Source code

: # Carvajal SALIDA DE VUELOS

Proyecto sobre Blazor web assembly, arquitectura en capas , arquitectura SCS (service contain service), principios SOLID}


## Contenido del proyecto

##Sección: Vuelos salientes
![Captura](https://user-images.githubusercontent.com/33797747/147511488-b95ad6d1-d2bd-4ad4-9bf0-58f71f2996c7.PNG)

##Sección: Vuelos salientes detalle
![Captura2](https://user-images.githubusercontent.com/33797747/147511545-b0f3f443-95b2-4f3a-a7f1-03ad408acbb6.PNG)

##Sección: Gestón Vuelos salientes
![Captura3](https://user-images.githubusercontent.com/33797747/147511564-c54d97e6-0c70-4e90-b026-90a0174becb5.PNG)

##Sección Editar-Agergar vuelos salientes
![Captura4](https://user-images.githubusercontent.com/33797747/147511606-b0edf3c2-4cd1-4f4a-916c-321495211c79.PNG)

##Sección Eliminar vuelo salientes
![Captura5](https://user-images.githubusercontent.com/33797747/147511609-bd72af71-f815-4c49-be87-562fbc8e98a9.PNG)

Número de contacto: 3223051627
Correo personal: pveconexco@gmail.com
************
The number of lines in the data that hold "Sección" is all that should be given.

* Response box
5